4Jul2012

Sachliche Zuständigkeit

Die Robert Bosch GmbH (Klägerin) mit Sitz in Deutschland hatte gegen die Schweizerische Eidgenossenschaft (Beklagte) im Mai 2011 vor dem Handelsgericht des Kantons Zürich wegen Verletzung des schweizerischen Teils ihres europäischen Patentes geklagt und zwar auf Unterlassung und Schadenersatz. Nachdem die Beklagte im Dezember 2011 mit nicht einlässlicher Klageantwort die sachliche Zuständigkeit des angerufenen (Zivil-)Gerichts bestritten und die vorfrageweise Klärung der Eintretensfrage beantragt hatte, wurde das Verfahren im Januar 2012 an das Bundespatentgericht überwiesen.
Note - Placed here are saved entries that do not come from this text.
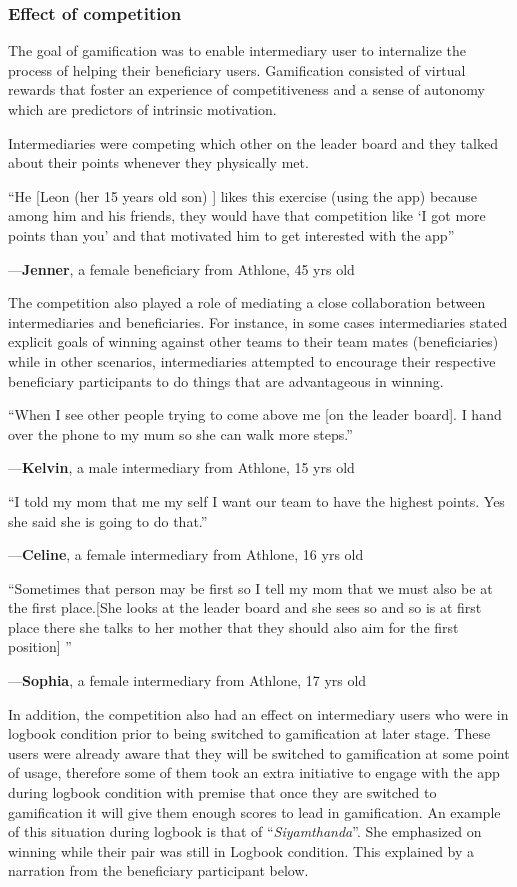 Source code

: \documentclass{sig-alternate}
\newenvironment{myquote}
               {\list{}{\rightmargin   \leftmargin
                        \parsep        0in }%
                \item\relax}
               {\endlist}
\newcommand{\userquote}[2]{\begin{samepage}\begin{myquote} 
     \em{\small{#2\begin{flushright}---#1\end{flushright}}}
   \end{myquote}\end{samepage}}
\begin{document}
\subsubsection*{\textbf{Effect of competition}}
The goal of gamification was to enable intermediary user to internalize the process of helping their beneficiary users. Gamification consisted of virtual rewards that foster an experience of competitiveness and a
sense of autonomy which are predictors of intrinsic motivation. 

Intermediaries were competing which other on the leader board and they talked about their points whenever they physically met.

\userquote{\textbf{Jenner}, a female beneficiary from Athlone, 45 yrs old} {``He [Leon (her 15 years old son) ] likes this exercise (using the app) because among him and his friends, they would have that competition like `I got more points than you' and that motivated him to get interested with the app''} 

The competition also played  a role of mediating a close collaboration between intermediaries and beneficiaries. For instance, in some cases intermediaries stated explicit goals of winning against other teams to their team mates (beneficiaries) while in other scenarios, intermediaries attempted to encourage their respective beneficiary participants to do things that are advantageous in winning.

\userquote{\textbf{Kelvin}, a male intermediary from Athlone, 15 yrs old} {``When I see other people trying to come above me [on the leader board]. I hand over the phone to my mum so she can walk more steps.''} 

\userquote{\textbf{Celine}, a female intermediary from Athlone, 16 yrs old} {``I told my mom that me my self I want our team to have the highest points. Yes she said she is going to do that.''} 

\userquote{\textbf{Sophia}, a female intermediary from Athlone, 17 yrs old} {``Sometimes that person may be first so I tell my mom that we must also be at the first place.[She looks at the  leader board and she sees so and so is at first place there she talks to her mother that they should also aim for the first position] ''} 

In addition, the competition also had an effect on intermediary users who were in logbook condition prior to being switched to gamification at later stage. These users were already aware that they will be switched to gamification at some point of usage, therefore some of them took an extra initiative to engage with the app during logbook condition with premise that once they are switched to gamification it will give them enough scores to lead in gamification. An example of this situation during logbook is that of ``\emph{Siyamthanda}''. She emphasized on winning while their pair was still in Logbook condition. This explained by a narration from the beneficiary participant below.
\end{document}
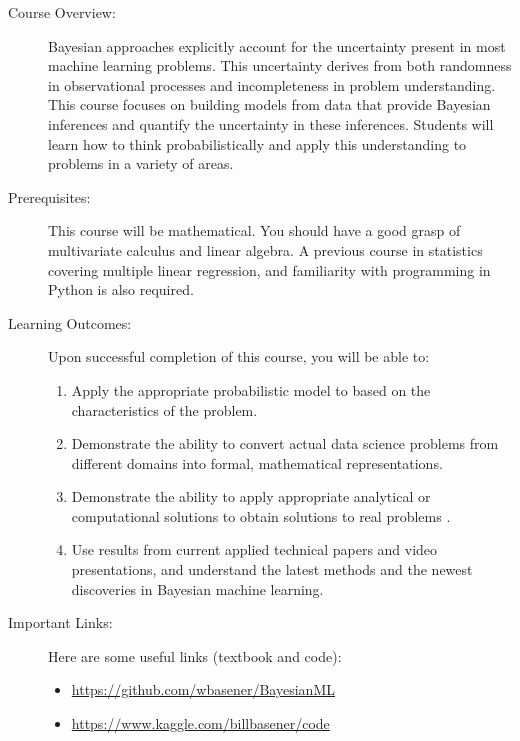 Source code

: \documentclass[11pt]{article}
\begin{document}
\begin{description}

\item[Course Overview:] 

Bayesian approaches explicitly account for the uncertainty present in most machine learning problems. This uncertainty derives from both randomness in observational processes and incompleteness in problem understanding. This course focuses on building models from data that provide Bayesian inferences and quantify the uncertainty in these inferences. Students will learn how to think probabilistically and apply this understanding to problems in a variety of areas.

\item[Prerequisites:] This course will be mathematical. You should have a good grasp of multivariate calculus and linear
  algebra. A previous course in statistics covering multiple linear regression, and familiarity with programming in Python is also required.

\item[Learning Outcomes:]  

Upon successful completion of this course, you will be able to:

\begin{enumerate}
\item Apply the appropriate probabilistic model to based on the characteristics of the problem.
\item Demonstrate the ability to convert actual data science problems from different domains into formal, mathematical representations.
\item Demonstrate the ability to apply appropriate analytical or computational solutions to obtain solutions to real problems .
\item Use results from current applied technical papers and video presentations, and understand the latest methods and the newest discoveries in Bayesian machine learning.
\end{enumerate}

\item[Important Links:]  

Here are some useful links (textbook and code):
\begin{itemize}
\item \url{https://github.com/wbasener/BayesianML}
\item \url{https://www.kaggle.com/billbasener/code}
\end{itemize}



\end{description}
\end{document}
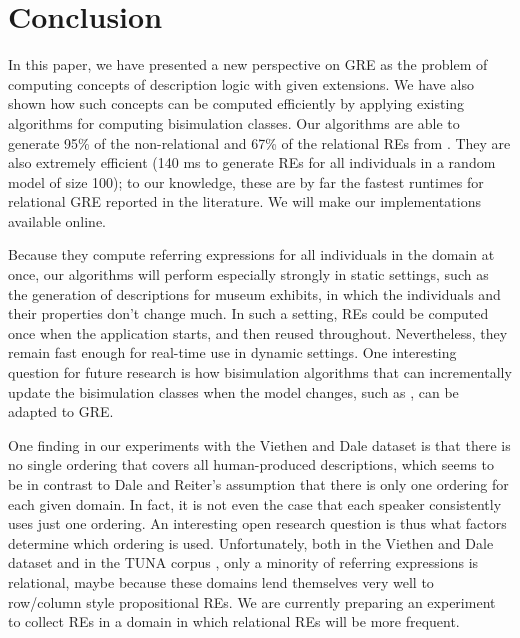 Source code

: \section{Conclusion} \label{sec:conclusion}

In this paper, we have presented a new perspective on GRE as the
problem of computing concepts of description logic with given
extensions.  We have also shown how such concepts can be computed
efficiently by applying existing algorithms for computing bisimulation
classes.  Our algorithms are able to generate 95\% of the
non-relational and 67\% of the relational REs from
.  They are also
extremely efficient (140 ms to generate REs for all individuals in a
random model of size 100); to our knowledge, these are by far the
fastest runtimes for relational GRE reported in the literature.  We
will make our implementations available online.

Because they compute referring expressions for all individuals in the
domain at once, our algorithms will perform especially strongly in
static settings, such as the generation of descriptions for museum
exhibits, in which the individuals and their properties don't change
much.  In such a setting, REs could be computed once when the
application starts, and then reused throughout.  Nevertheless, they
remain fast enough for real-time use in dynamic settings.  One
interesting question for future research is how bisimulation
algorithms that can incrementally update the bisimulation classes when
the model changes, such as , can be adapted to GRE.

One finding in our experiments with the Viethen and Dale dataset is
that there is no single ordering that covers all human-produced
descriptions, which seems to be in contrast to Dale and Reiter's
 assumption that there is only one ordering for
each given domain.  In fact, it is not even the case that each speaker
consistently uses just one ordering.  An interesting open research
question is thus what factors determine which ordering is used.
Unfortunately, both in the Viethen and Dale dataset and in the TUNA
corpus \cite{deemter06:_build_seman_trans_corpus_for}, only a minority
of referring expressions is relational, maybe because these domains
lend themselves very well to row/column style propositional REs.  We
are currently preparing an experiment to collect REs in a domain in
which relational REs will be more frequent.

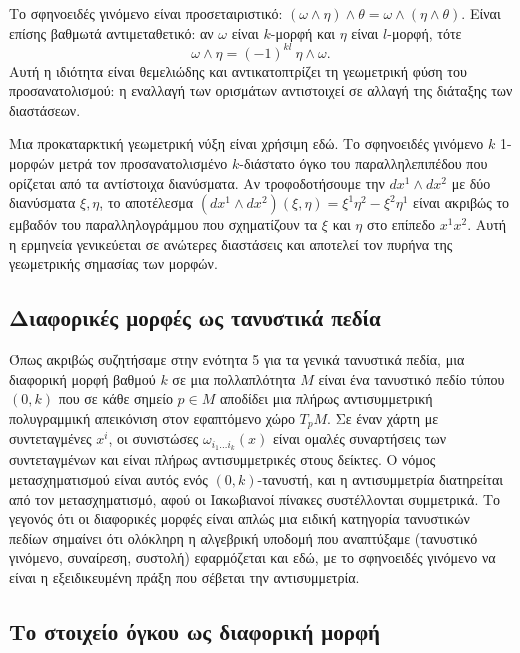 \documentclass[12pt]{article}
\begin{document}
Το σφηνοειδές γινόμενο είναι προσεταιριστικό: \( (\omega \wedge \eta) \wedge \theta = \omega \wedge (\eta \wedge \theta) \). Είναι επίσης βαθμωτά αντιμεταθετικό: αν \( \omega \) είναι \( k \)-μορφή και \( \eta \) είναι \( l \)-μορφή, τότε
\[
\omega \wedge \eta = (-1)^{kl} \ \eta \wedge \omega. \tag{42}
\]
Αυτή η ιδιότητα είναι θεμελιώδης και αντικατοπτρίζει τη γεωμετρική φύση του προσανατολισμού: η εναλλαγή των ορισμάτων αντιστοιχεί σε αλλαγή της διάταξης των διαστάσεων.

Μια προκαταρκτική γεωμετρική νύξη είναι χρήσιμη εδώ. Το σφηνοειδές γινόμενο \( k \) 1-μορφών μετρά τον προσανατολισμένο \( k \)-διάστατο όγκο του παραλληλεπιπέδου που ορίζεται από τα αντίστοιχα διανύσματα. Αν τροφοδοτήσουμε την \( dx^1 \wedge dx^2 \) με δύο διανύσματα \( \xi, \eta \), το αποτέλεσμα \( (dx^1 \wedge dx^2)(\xi, \eta) = \xi^1 \eta^2 - \xi^2 \eta^1 \) είναι ακριβώς το εμβαδόν του παραλληλογράμμου που σχηματίζουν τα \( \xi \) και \( \eta \) στο επίπεδο \( x^1 x^2 \). Αυτή η ερμηνεία γενικεύεται σε ανώτερες διαστάσεις και αποτελεί τον πυρήνα της γεωμετρικής σημασίας των μορφών.

\subsection{Διαφορικές μορφές ως τανυστικά πεδία}

Όπως ακριβώς συζητήσαμε στην ενότητα 5 για τα γενικά τανυστικά πεδία, μια διαφορική μορφή βαθμού \( k \) σε μια πολλαπλότητα \( M \) είναι ένα τανυστικό πεδίο τύπου \( (0,k) \) που σε κάθε σημείο \( p \in M \) αποδίδει μια πλήρως αντισυμμετρική πολυγραμμική απεικόνιση στον εφαπτόμενο χώρο \( T_pM \). Σε έναν χάρτη με συντεταγμένες \( x^i \), οι συνιστώσες \( \omega_{i_1 \dots i_k}(x) \) είναι ομαλές συναρτήσεις των συντεταγμένων και είναι πλήρως αντισυμμετρικές στους δείκτες. Ο νόμος μετασχηματισμού είναι αυτός ενός \( (0,k) \)-τανυστή, και η αντισυμμετρία διατηρείται από τον μετασχηματισμό, αφού οι Ιακωβιανοί πίνακες συστέλλονται συμμετρικά. Το γεγονός ότι οι διαφορικές μορφές είναι απλώς μια ειδική κατηγορία τανυστικών πεδίων σημαίνει ότι ολόκληρη η αλγεβρική υποδομή που αναπτύξαμε (τανυστικό γινόμενο, συναίρεση, συστολή) εφαρμόζεται και εδώ, με το σφηνοειδές γινόμενο να είναι η εξειδικευμένη πράξη που σέβεται την αντισυμμετρία.

\subsection{Το στοιχείο όγκου ως διαφορική μορφή}
\end{document}
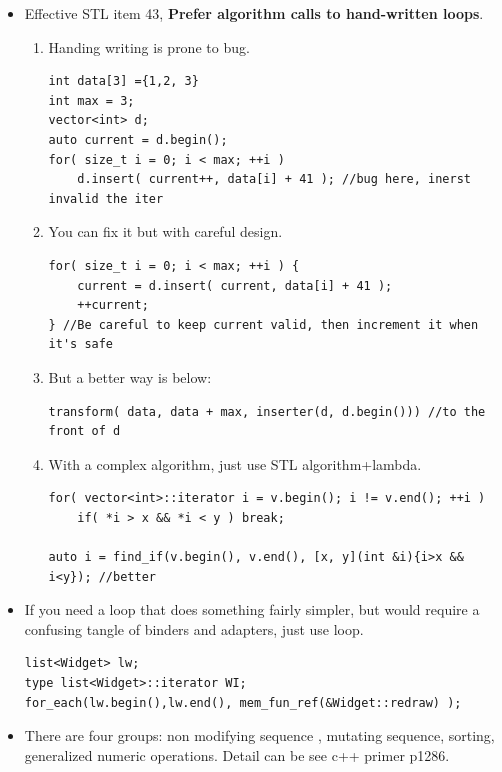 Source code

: \documentclass[a4paper,11pt,twoside]{book}
\begin{document}
\begin{itemize}

\item Effective STL item 43, \textbf{Prefer algorithm calls to hand-written loops}.
\begin{enumerate}
	
	\item  Handing writing is prone to bug.
\begin{lstlisting}
int data[3] ={1,2, 3}
int max = 3;
vector<int> d;
auto current = d.begin();
for( size_t i = 0; i < max; ++i )
	d.insert( current++, data[i] + 41 ); //bug here, inerst invalid the iter
\end{lstlisting}

	\item You can fix it but with careful design.
\begin{lstlisting}
for( size_t i = 0; i < max; ++i ) {
	current = d.insert( current, data[i] + 41 ); 
	++current;    
} //Be careful to keep current valid, then increment it when it's safe
\end{lstlisting}

	\item But a better way is below:
\begin{lstlisting}[numbers=none]
transform( data, data + max, inserter(d, d.begin())) //to the front of d
\end{lstlisting}

	\item With a complex algorithm, just use STL algorithm+lambda. 
\begin{lstlisting}[numbers=none]
for( vector<int>::iterator i = v.begin(); i != v.end(); ++i )
	if( *i > x && *i < y ) break;

auto i = find_if(v.begin(), v.end(), [x, y](int &i){i>x && i<y}); //better
\end{lstlisting}
\end{enumerate}

	\item If you need a loop that does something fairly simpler, but would require a confusing tangle of binders and adapters, just use loop.
\begin{lstlisting}[numbers=none]
list<Widget> lw;
type list<Widget>::iterator WI;
for_each(lw.begin(),lw.end(), mem_fun_ref(&Widget::redraw) );
\end{lstlisting}

	\item There are four groups: non modifying sequence , mutating sequence, sorting, generalized numeric operations. Detail can be see c++ primer p1286.


\end{itemize}
\end{document}
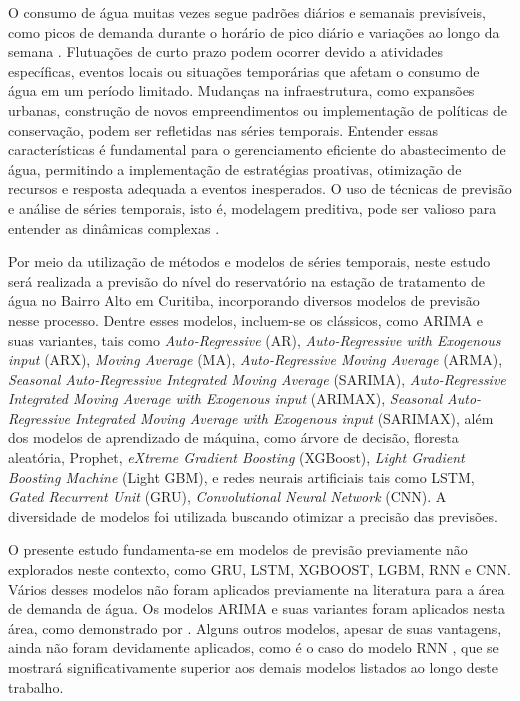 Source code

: O consumo de água muitas vezes segue padrões diários e semanais previsíveis, como picos de demanda durante o horário de pico diário e variações ao longo da semana \cite{SIEGEL2020103481}. Flutuações de curto prazo podem ocorrer devido a atividades específicas, eventos locais ou situações temporárias que afetam o consumo de água em um período limitado. Mudanças na infraestrutura, como expansões urbanas, construção de novos empreendimentos ou implementação de políticas de conservação, podem ser refletidas nas séries temporais. Entender essas características é fundamental para o gerenciamento eficiente do abastecimento de água, permitindo a implementação de estratégias proativas, otimização de recursos e resposta adequada a eventos inesperados. O uso de técnicas de previsão e análise de séries temporais, isto é, modelagem preditiva, pode ser valioso para entender as dinâmicas complexas \cite{UCCASTILLO2023105788}.

Por meio da utilização de métodos e modelos de séries temporais, neste estudo será realizada a previsão do nível do reservatório na estação de tratamento de água no Bairro Alto em Curitiba, incorporando diversos modelos de previsão nesse processo. Dentre esses modelos, incluem-se os clássicos, como ARIMA e suas variantes, tais como \textit{Auto-Regressive} (AR), \textit{Auto-Regressive with Exogenous input} (ARX), \textit{Moving Average} (MA), \textit{Auto-Regressive Moving Average} (ARMA), \textit{Seasonal Auto-Regressive Integrated Moving Average} (SARIMA), \textit{Auto-Regressive Integrated Moving Average with Exogenous input} (ARIMAX), \textit{Seasonal Auto-Regressive Integrated Moving Average with Exogenous input} (SARIMAX), além dos modelos de aprendizado de máquina, como árvore de decisão, floresta aleatória, Prophet, \textit{eXtreme Gradient Boosting} (XGBoost), \textit{Light Gradient Boosting Machine} (Light GBM), e redes neurais artificiais tais como LSTM, \textit{Gated Recurrent Unit} (GRU), \textit{Convolutional Neural Network} (CNN). A diversidade de modelos foi utilizada buscando otimizar a precisão das previsões.

O presente estudo fundamenta-se em modelos de previsão previamente não explorados neste contexto, como GRU, LSTM, XGBOOST, LGBM, RNN e CNN. Vários desses modelos não foram aplicados previamente na literatura para a área de demanda de água. Os modelos ARIMA e suas variantes foram aplicados nesta área, como demonstrado por \cite{2-s2.0-85069459067, 2-s2.0-85099424908}. Alguns outros modelos, apesar de suas vantagens, ainda não foram devidamente aplicados, como é o caso do modelo RNN \cite{2-s2.0-85067419084}, que se mostrará significativamente superior aos demais modelos listados ao longo deste trabalho.

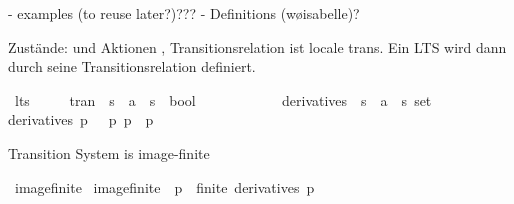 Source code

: \begin{isabellebody}
\begin{isamarkuptext}
- examples (to reuse later?)???
- Definitions (w\o isabelle)?%
\end{isamarkuptext}\isamarkuptrue%
%
\isadelimdocument
%
\endisadelimdocument
%
\isatagdocument
%
\isamarkuptrue%
%
\endisatagdocument
{\isafolddocument}%
%
\isadelimdocument
%
\endisadelimdocument
%
\begin{isamarkuptext}%
Zustände:  und Aktionen , Transitionsrelation ist locale trans. Ein LTS wird dann durch
seine Transitionsrelation definiert.%
\end{isamarkuptext}\isamarkuptrue%
\isamarkupfalse%
\ lts\ {\isacharequal}{\kern0pt}\ \isanewline
\ \ \ tran\ {\isacharcolon}{\kern0pt}{\isacharcolon}{\kern0pt}\ {\isacartoucheopen}{\isacharprime}{\kern0pt}s\ {\isasymRightarrow}\ {\isacharprime}{\kern0pt}a\ {\isasymRightarrow}\ {\isacharprime}{\kern0pt}s\ {\isasymRightarrow}\ bool{\isacartoucheclose}\isanewline
\ \ \ \ {\isacharparenleft}{\kern0pt}{\isachardoublequoteopen}{\isacharunderscore}{\kern0pt}\ {\isasymmapsto}{\isacharunderscore}{\kern0pt}\ {\isacharunderscore}{\kern0pt}{\isachardoublequoteclose}\ {\isacharbrackleft}{\kern0pt}{}{}{\isacharcomma}{\kern0pt}\ {}{}{\isacharcomma}{\kern0pt}\ {}{}{\isacharbrackright}{\kern0pt}\ {}{}{\isacharparenright}{\kern0pt}\isanewline
{}\isanewline
\isanewline
{}\isamarkupfalse%
\ derivatives\ {\isacharcolon}{\kern0pt}{\isacharcolon}{\kern0pt}\ {\isacartoucheopen}{\isacharprime}{\kern0pt}s\ {\isasymRightarrow}\ {\isacharprime}{\kern0pt}a\ {\isasymRightarrow}\ {\isacharprime}{\kern0pt}s\ set{\isacartoucheclose}\isanewline
\ \ \isanewline
{\isacartoucheopen}derivatives\ p\ {\isasymalpha}\ {\isasymequiv}\ {\isacharbraceleft}{\kern0pt}p{\isacharprime}{\kern0pt}{\isachardot}{\kern0pt}\ p\ {\isasymmapsto}{\isasymalpha}\ p{\isacharprime}{\kern0pt}{\isacharbraceright}{\kern0pt}{\isacartoucheclose}%
\begin{isamarkuptext}%
Transition System is image-finite%
\end{isamarkuptext}\isamarkuptrue%
\isamarkupfalse%
\ image{\isacharunderscore}{\kern0pt}finite\ \isanewline
{\isacartoucheopen}image{\isacharunderscore}{\kern0pt}finite\ {\isasymequiv}\ {\isacharparenleft}{\kern0pt}{\isasymforall}p\ {\isasymalpha}{\isachardot}{\kern0pt}\ finite\ {\isacharparenleft}{\kern0pt}derivatives\ p\ {\isasymalpha}{\isacharparenright}{\kern0pt}{\isacharparenright}{\kern0pt}{\isacartoucheclose}\isanewline

\end{isabellebody}
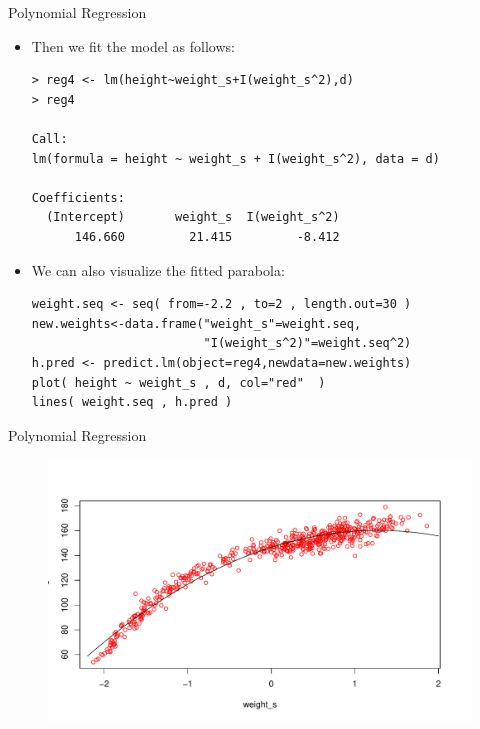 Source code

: \documentclass[handout]{beamer}
\begin{document}
\begin{frame}[fragile]{Polynomial Regression}
\scriptsize{ 
\begin{itemize}

 


\item Then we fit the model as follows:
\begin{verbatim}
> reg4 <- lm(height~weight_s+I(weight_s^2),d) 
> reg4

Call:
lm(formula = height ~ weight_s + I(weight_s^2), data = d)

Coefficients:
  (Intercept)       weight_s  I(weight_s^2)  
      146.660         21.415         -8.412
\end{verbatim}

 \item We can also visualize the fitted parabola:

\begin{verbatim}
weight.seq <- seq( from=-2.2 , to=2 , length.out=30 )
new.weights<-data.frame("weight_s"=weight.seq,
                        "I(weight_s^2)"=weight.seq^2)
h.pred <- predict.lm(object=reg4,newdata=new.weights)
plot( height ~ weight_s , d, col="red"  )
lines( weight.seq , h.pred )
\end{verbatim}
 
\end{itemize}


}
\end{frame}

\begin{frame}[fragile]{Polynomial Regression}
\scriptsize{ 

\begin{figure}[h!]
	\centering
	\includegraphics[scale=0.55]{pics/parabola.pdf}
\end{figure}




}
\end{frame}
\end{document}
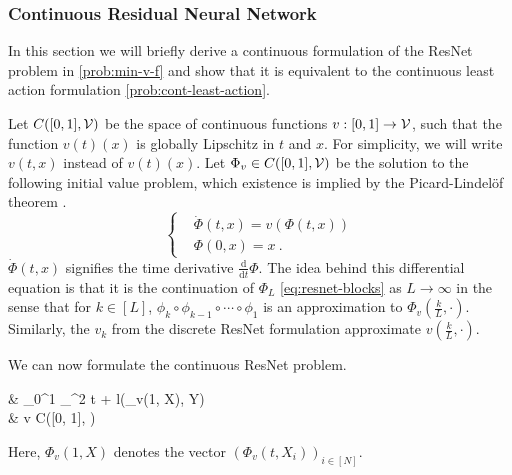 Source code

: \subsubsection{Continuous Residual Neural Network} 
In this section we will briefly derive a continuous formulation of the ResNet problem in \ref{prob:min-v-f} and show that it is equivalent to the continuous least action formulation \ref{prob:cont-least-action}.

Let $C([0, 1], \mathcal{V})$ be the space of continuous functions $v: [0, 1] \rightarrow \mathcal{V}$, such that the function $v(t)(x)$ is globally Lipschitz in $t$ and $x$.
For simplicity, we will write $v(t, x)$ instead of $v(t)(x)$.
Let $\Phi_v \in C([0, 1], \mathcal{V})$ be the solution to the following initial value problem, which existence is implied by the Picard-Lindelöf theorem \cite[Theorem 1.2.3]{arino06}.
\begin{equation}
	\label{eq:phi-v-differential-equation}
	\begin{cases}
		&\dot{\Phi}(t, x) = v(\Phi(t, x))\\
		&\Phi(0, x) = x \ .
	\end{cases}
\end{equation}
$\dot{\Phi}(t, x)$ signifies the time derivative $\frac{\mathrm{d}}{\mathrm{d}t}\Phi$.
The idea behind this differential equation is that it is the continuation of $\Phi_L$ \ref{eq:resnet-blocks} as $L \rightarrow \infty$  in the sense that for $k \in [L]$, $\phi_k \circ \phi_{k-1} \circ \cdots \circ \phi_1$ is an approximation to $\Phi_v(\frac{k}{L}, \cdot)$.
Similarly, the $v_k$ from the discrete ResNet formulation approximate $v(\frac{k}{L}, \cdot)$.

We can now formulate the continuous ResNet problem.
\begin{problem}
	\label{prob:resnet-limit}
	\begin{cases}
		&  \int_{0}^{1} _\cV^2 t
		+ l(\Phi_v(1, X), Y)\\
		& v \in C([0, 1], \cV)\\
	\end{cases}
\end{problem}
Here, $\Phi_v(1, X)$ denotes the vector $(\Phi_v(t, X_i))_{i \in [N]}$.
Die Klägerin machte geltend, dass die Beklagte mit der Herstellung und dem Betrieb des LSVA-Erfassungssystems (leistungsabhängige Schwerverkehrsabgabe) das klägerische Patent („System zum Erfassen der von einem Fahrzeug in einem vorgegebenen Bereich zurückgelegten Fahrstrecke“) verletze (Art. 8 und Art. 66 PatG). Die Beklagte wiederum brachte vor, dass die Nutzung der LSVA-Erhebungsinfrastruktur hoheitlicher Natur sei und im öffentlichen Interesse erfolge, weshalb das Gericht unzuständig sei.
Dem Gericht stellte sich somit die prozessrechtliche Frage, ob es sich bei der erhobenen Klage um eine privatrechtliche Streitigkeit handle, welche von Zivilgerichten zu beurteilen wäre, oder ob von einer öffentlich-rechtlichen Streitigkeit auszugehen sei, weil die künftige Unterlassung einer hoheitlichen Tätigkeit den Streitgegenstand bilde und es sich bei allfälliger Bejahung der geltend gemachten Ersatzansprüche um einen öffentlich-rechtlichen Eigentumseingriff handle.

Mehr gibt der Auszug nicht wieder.